No depoimento, Freire Gomes afirmou também que foi convocado por Bolsonaro, por meio do então ministro da Defesa, general Paulo Sérgio Nogueira, a comparecer a reunião no Alvorada no dia 7 de dezembro.

O comandante do Exército confirmou a presença de Nogueira, do comandante da Marinha, almirante Almir Garnier, e do então assessor para assuntos internacionais da Presidência, Filipe Martins.

Freire Gomes confirmou que, durante a reunião, foi apresentado material apreendido no celular do ajudante de ordens Mauro Cid, que decretava estado de sítio e, ato contínuo, uma Operação de Garantia da Lei de Ordem.

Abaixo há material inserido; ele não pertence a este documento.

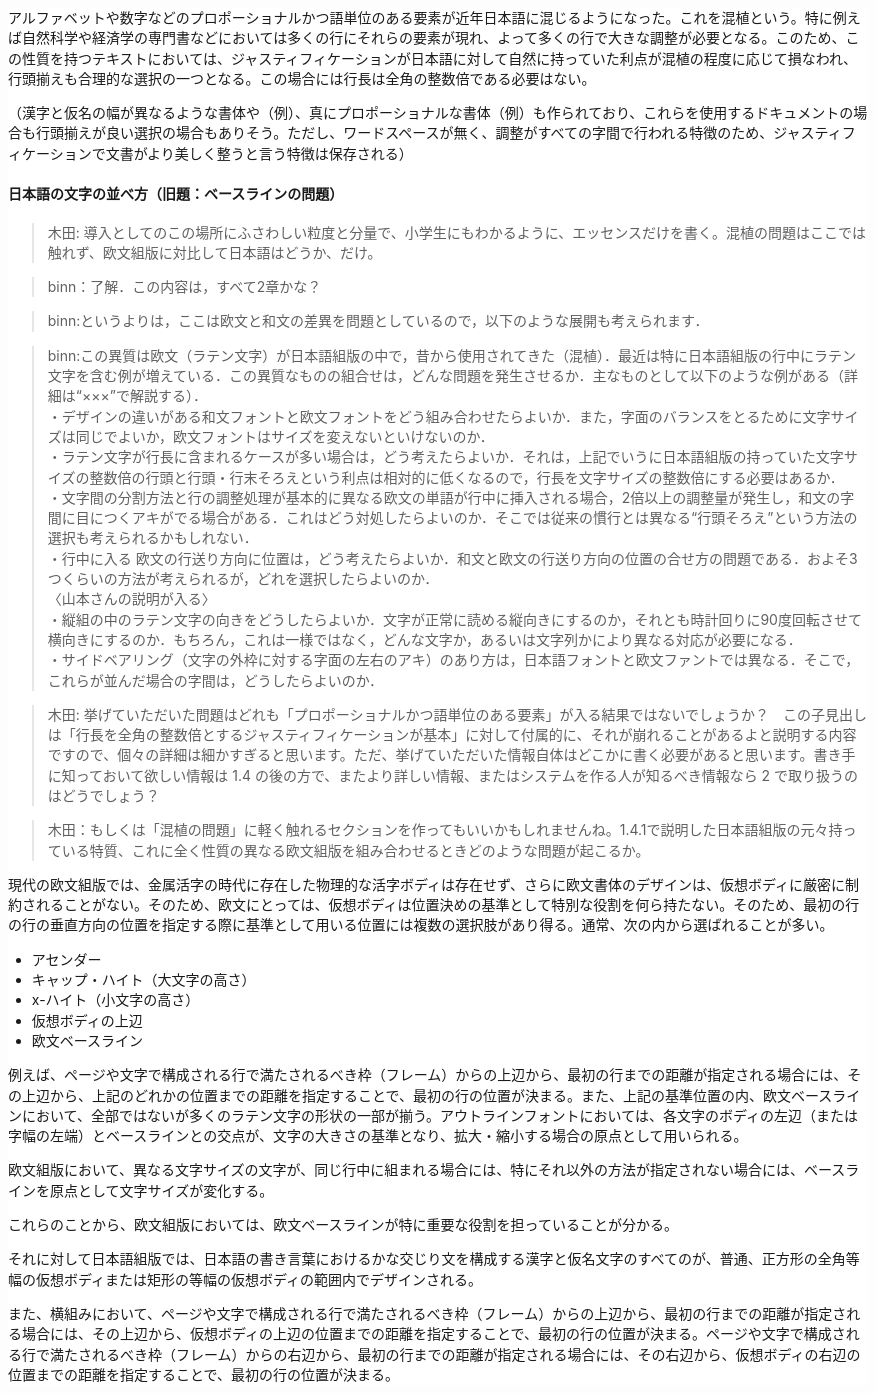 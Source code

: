 アルファベットや数字などのプロポーショナルかつ語単位のある要素が近年日本語に混じるようになった。これを混植という。特に例えば自然科学や経済学の専門書などにおいては多くの行にそれらの要素が現れ、よって多くの行で大きな調整が必要となる。このため、この性質を持つテキストにおいては、ジャスティフィケーションが日本語に対して自然に持っていた利点が混植の程度に応じて損なわれ、行頭揃えも合理的な選択の一つとなる。この場合には行長は全角の整数倍である必要はない。

（漢字と仮名の幅が異なるような書体や（例）、真にプロポーショナルな書体（例）も作られており、これらを使用するドキュメントの場合も行頭揃えが良い選択の場合もありそう。ただし、ワードスペースが無く、調整がすべての字間で行われる特徴のため、ジャスティフィケーションで文書がより美しく整うと言う特徴は保存される）

#### 日本語の文字の並べ方（旧題：ベースラインの問題）
>木田: 導入としてのこの場所にふさわしい粒度と分量で、小学生にもわかるように、エッセンスだけを書く。混植の問題はここでは触れず、欧文組版に対比して日本語はどうか、だけ。

>binn：了解．この内容は，すべて2章かな？


>binn:というよりは，ここは欧文と和文の差異を問題としているので，以下のような展開も考えられます．    

>binn:この異質は欧文（ラテン文字）が日本語組版の中で，昔から使用されてきた（混植）．最近は特に日本語組版の行中にラテン文字を含む例が増えている．この異質なものの組合せは，どんな問題を発生させるか．主なものとして以下のような例がある（詳細は“×××”で解説する）．  
・デザインの違いがある和文フォントと欧文フォントをどう組み合わせたらよいか．また，字面のバランスをとるために文字サイズは同じでよいか，欧文フォントはサイズを変えないといけないのか．  
・ラテン文字が行長に含まれるケースが多い場合は，どう考えたらよいか．それは，上記でいうに日本語組版の持っていた文字サイズの整数倍の行頭と行頭・行末そろえという利点は相対的に低くなるので，行長を文字サイズの整数倍にする必要はあるか．     
・文字間の分割方法と行の調整処理が基本的に異なる欧文の単語が行中に挿入される場合，2倍以上の調整量が発生し，和文の字間に目につくアキがでる場合がある．これはどう対処したらよいのか．そこでは従来の慣行とは異なる“行頭そろえ”という方法の選択も考えられるかもしれない．   
・行中に入る 欧文の行送り方向に位置は，どう考えたらよいか．和文と欧文の行送り方向の位置の合せ方の問題である．およそ3つくらいの方法が考えられるが，どれを選択したらよいのか．  
〈山本さんの説明が入る〉  
・縦組の中のラテン文字の向きをどうしたらよいか．文字が正常に読める縦向きにするのか，それとも時計回りに90度回転させて横向きにするのか．もちろん，これは一様ではなく，どんな文字か，あるいは文字列かにより異なる対応が必要になる．  
・サイドベアリング（文字の外枠に対する字面の左右のアキ）のあり方は，日本語フォントと欧文ファントでは異なる．そこで，これらが並んだ場合の字間は，どうしたらよいのか．  

> 木田: 挙げていただいた問題はどれも「プロポーショナルかつ語単位のある要素」が入る結果ではないでしょうか？　この子見出しは「行長を全角の整数倍とするジャスティフィケーションが基本」に対して付属的に、それが崩れることがあるよと説明する内容ですので、個々の詳細は細かすぎると思います。ただ、挙げていただいた情報自体はどこかに書く必要があると思います。書き手に知っておいて欲しい情報は 1.4 の後の方で、またより詳しい情報、またはシステムを作る人が知るべき情報なら 2 で取り扱うのはどうでしょう？

> 木田：もしくは「混植の問題」に軽く触れるセクションを作ってもいいかもしれませんね。1.4.1で説明した日本語組版の元々持っている特質、これに全く性質の異なる欧文組版を組み合わせるときどのような問題が起こるか。

現代の欧文組版では、金属活字の時代に存在した物理的な活字ボディは存在せず、さらに欧文書体のデザインは、仮想ボディに厳密に制約されることがない。そのため、欧文にとっては、仮想ボディは位置決めの基準として特別な役割を何ら持たない。そのため、最初の行の行の垂直方向の位置を指定する際に基準として用いる位置には複数の選択肢があり得る。通常、次の内から選ばれることが多い。

* アセンダー
* キャップ・ハイト（大文字の高さ）
* x-ハイト（小文字の高さ）
* 仮想ボディの上辺
* 欧文ベースライン

例えば、ページや文字で構成される行で満たされるべき枠（フレーム）からの上辺から、最初の行までの距離が指定される場合には、その上辺から、上記のどれかの位置までの距離を指定することで、最初の行の位置が決まる。また、上記の基準位置の内、欧文ベースラインにおいて、全部ではないが多くのラテン文字の形状の一部が揃う。アウトラインフォントにおいては、各文字のボディの左辺（または字幅の左端）とベースラインとの交点が、文字の大きさの基準となり、拡大・縮小する場合の原点として用いられる。

欧文組版において、異なる文字サイズの文字が、同じ行中に組まれる場合には、特にそれ以外の方法が指定されない場合には、ベースラインを原点として文字サイズが変化する。

これらのことから、欧文組版においては、欧文ベースラインが特に重要な役割を担っていることが分かる。

それに対して日本語組版では、日本語の書き言葉におけるかな交じり文を構成する漢字と仮名文字のすべてのが、普通、正方形の全角等幅の仮想ボディまたは矩形の等幅の仮想ボディの範囲内でデザインされる。

また、横組みにおいて、ページや文字で構成される行で満たされるべき枠（フレーム）からの上辺から、最初の行までの距離が指定される場合には、その上辺から、仮想ボディの上辺の位置までの距離を指定することで、最初の行の位置が決まる。ページや文字で構成される行で満たされるべき枠（フレーム）からの右辺から、最初の行までの距離が指定される場合には、その右辺から、仮想ボディの右辺の位置までの距離を指定することで、最初の行の位置が決まる。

"Após a leitura do documento Felipe Martins se retirou da sala, ficando apenas os militares e o presidente Jair Bolsonaro. Por fim, Freire Gomes relatou que o presidente Jari Bolsonaro informou que o documento estava em estudo e reportaria a evolução aos comandantes", diz a denúncia.

A investigação sobre a trama golpista teve seus principais avanços em fevereiro deste ano. A PF realizou na época a maior operação deste caso, mirando Bolsonaro, aliados e militares envolvidos em discussões para viabilizar um golpe de Estado.

Os planos discutidos no Palácio da Alvorada no fim de 2022 miravam a edição de um decreto que anularia o resultado das eleições presidenciais, sob a falsa alegação de fraudes nas urnas eletrônicas.

Em março deste ano, os então comandantes Freire Gomes (Exército) e Baptista Júnior (Aeronáutica) confirmaram que o plano foi apresentado por Bolsonaro. Segundo o brigadeiro, o general Freire Gomes chegou a dizer que prenderia Bolsonaro se ele avançasse com os intentos golpistas.

O lado golpista de Bolsonaro é conhecido de longa data.

Saudosista da ditadura militar (1964-1985), ele reiterou ao longo de anos sua tendência autoritária e seu desapreço pelo regime democrático. Negou a existência de ditadura no Brasil e se disse favorável a "um regime de exceção", afirmando que "através do voto você não vai mudar nada nesse país".

Na Presidência, deu a entender em 2021 que não poderia fazer tudo o que gostaria por causa dos pilares democráticos. "Alguns acham que eu posso fazer tudo. Se tudo tivesse que depender de mim, não seria este o regime que nós estaríamos vivendo. E apesar de tudo eu represento a democracia no Brasil."

Lula derrotou o então presidente Bolsonaro em 2022 após uma acirrada disputa de segundo turno. Durante seu mandato e após a derrota, o hoje inelegível Bolsonaro acumulou declarações golpistas.

Bolsonaro questionou a legitimidade das urnas, ameaçou não entregar a Presidência a Lula após a derrota eleitoral, atacou instituições como o STF e o TSE e estimulou a população a participar de atos golpistas.